Like vector, but also fast to add or remove at the front.

#include <deque>

std::deque<int> buffer;
buffer.push_back(1);     // add at the back
buffer.push_front(0);    // add at the front, fast

The cost is that elements are not in one contiguous block, so it's slightly less cache-friendly than a vector. Use when you need fast inserts at both ends.

std::list<T>: doubly linked list

Each element holds pointers to the next and previous. Insertions and deletions anywhere in the list are O(1) — but you also lose O(1) index access and most of the cache-friendliness of vector.

#include <list>

std::list<int> jobs;
jobs.push_back(1);
jobs.push_front(0);
// jobs[2] does NOT work, no index access

In practice, std::list is rarely the right choice. Modern hardware loves contiguous memory; the constant-factor cost of pointer-chasing through a linked list often outweighs the algorithmic advantage. Use only when you specifically need to splice items between lists, or remove from the middle while holding an iterator to the item.

The difference is the shape in memory: a vector packs its elements side by side in one block, while a list scatters them and links each to the next with a pointer:

vector 3 1 4 contiguous — reach any element in one step list 3 1 4 linked — follow a pointer to the next node


Associative containers

Containers that store key-value pairs (or just keys), with fast lookup by key.

std::map<K, V>: sorted key-value store

Keys are kept sorted. Lookup, insertion, and deletion are O(log n).

#include <map>

std::map<std::string, double> sensorOffsets;
sensorOffsets["temp"]    = -0.5;
sensorOffsets["voltage"] = 0.01;

double t = sensorOffsets["temp"];       // -0.5
sensorOffsets.contains("temp");          // true

for (const auto& [name, offset] : sensorOffsets) {   // [name, offset] splits each key/value pair
    // iterates in alphabetical order of key
}

Use when you need fast key lookup and you want to iterate in sorted order, or you want to do range queries on keys.

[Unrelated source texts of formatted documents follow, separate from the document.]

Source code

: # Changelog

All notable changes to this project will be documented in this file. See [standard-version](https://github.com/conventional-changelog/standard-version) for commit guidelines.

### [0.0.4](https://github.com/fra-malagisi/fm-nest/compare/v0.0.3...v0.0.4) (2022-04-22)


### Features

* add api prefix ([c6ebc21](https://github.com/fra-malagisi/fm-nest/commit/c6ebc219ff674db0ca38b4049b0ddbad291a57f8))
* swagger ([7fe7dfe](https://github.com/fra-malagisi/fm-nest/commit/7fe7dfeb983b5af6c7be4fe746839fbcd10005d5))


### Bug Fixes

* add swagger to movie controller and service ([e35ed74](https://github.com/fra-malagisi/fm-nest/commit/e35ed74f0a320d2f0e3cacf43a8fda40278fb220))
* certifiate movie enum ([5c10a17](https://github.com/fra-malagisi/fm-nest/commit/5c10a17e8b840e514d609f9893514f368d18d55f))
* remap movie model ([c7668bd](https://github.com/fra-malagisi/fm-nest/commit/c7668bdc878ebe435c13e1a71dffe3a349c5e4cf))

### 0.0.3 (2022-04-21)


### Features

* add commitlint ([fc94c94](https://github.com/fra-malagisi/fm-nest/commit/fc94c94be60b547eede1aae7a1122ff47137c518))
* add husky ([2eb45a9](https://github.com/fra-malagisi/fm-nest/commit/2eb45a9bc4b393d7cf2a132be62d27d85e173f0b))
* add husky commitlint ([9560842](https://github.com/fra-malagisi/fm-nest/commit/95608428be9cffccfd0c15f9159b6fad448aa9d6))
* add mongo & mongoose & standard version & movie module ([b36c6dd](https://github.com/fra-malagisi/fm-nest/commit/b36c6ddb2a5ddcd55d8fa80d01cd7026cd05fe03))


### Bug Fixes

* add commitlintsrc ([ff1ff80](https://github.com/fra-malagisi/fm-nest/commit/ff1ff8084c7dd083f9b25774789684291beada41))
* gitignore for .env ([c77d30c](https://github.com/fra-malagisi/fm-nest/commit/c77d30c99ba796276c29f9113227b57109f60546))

std::unordered_map<K, V>: hash-based key-value store

Same interface as std::map, but unordered. Backed by a hash table, so lookups are O(1) on average.

#include <unordered_map>

std::unordered_map<int, std::string> users;
users[1] = "alice";
users[2] = "bob";
Property std::map std::unordered_map
Underlying structure Balanced tree Hash table
Lookup O(log n) O(1) average
Order of iteration Sorted by key Unspecified
Memory overhead per element Higher Lower (usually)
Required from the key type Less-than comparison Hash + equality

Default to unordered_map. Pick map when you want ordering.

std::set and std::unordered_set

Same as the maps, but storing only keys (no values). Useful for "have I seen this?" and de-duplicating data.

#include <unordered_set>

std::unordered_set<int> seen;
if (seen.insert(42).second) {
    std::cout << "first time seeing 42\n";
}

Container adapters

Three convenience wrappers built on top of other containers, exposing only the operations of a classic data structure.

Adapter Behaviour
std::stack<T> LIFO (last in, first out): push, pop, top
std::queue<T> FIFO (first in, first out): push, pop, front
std::priority_queue<T> Always pops the largest element
#include <stack>

std::stack<int> calls;
calls.push(1);
calls.push(2);
calls.top();   // 2
calls.pop();
calls.top();   // 1

These are convenient when the algorithm you are implementing genuinely needs a stack or queue. For most purposes, a vector exposes everything they do and more.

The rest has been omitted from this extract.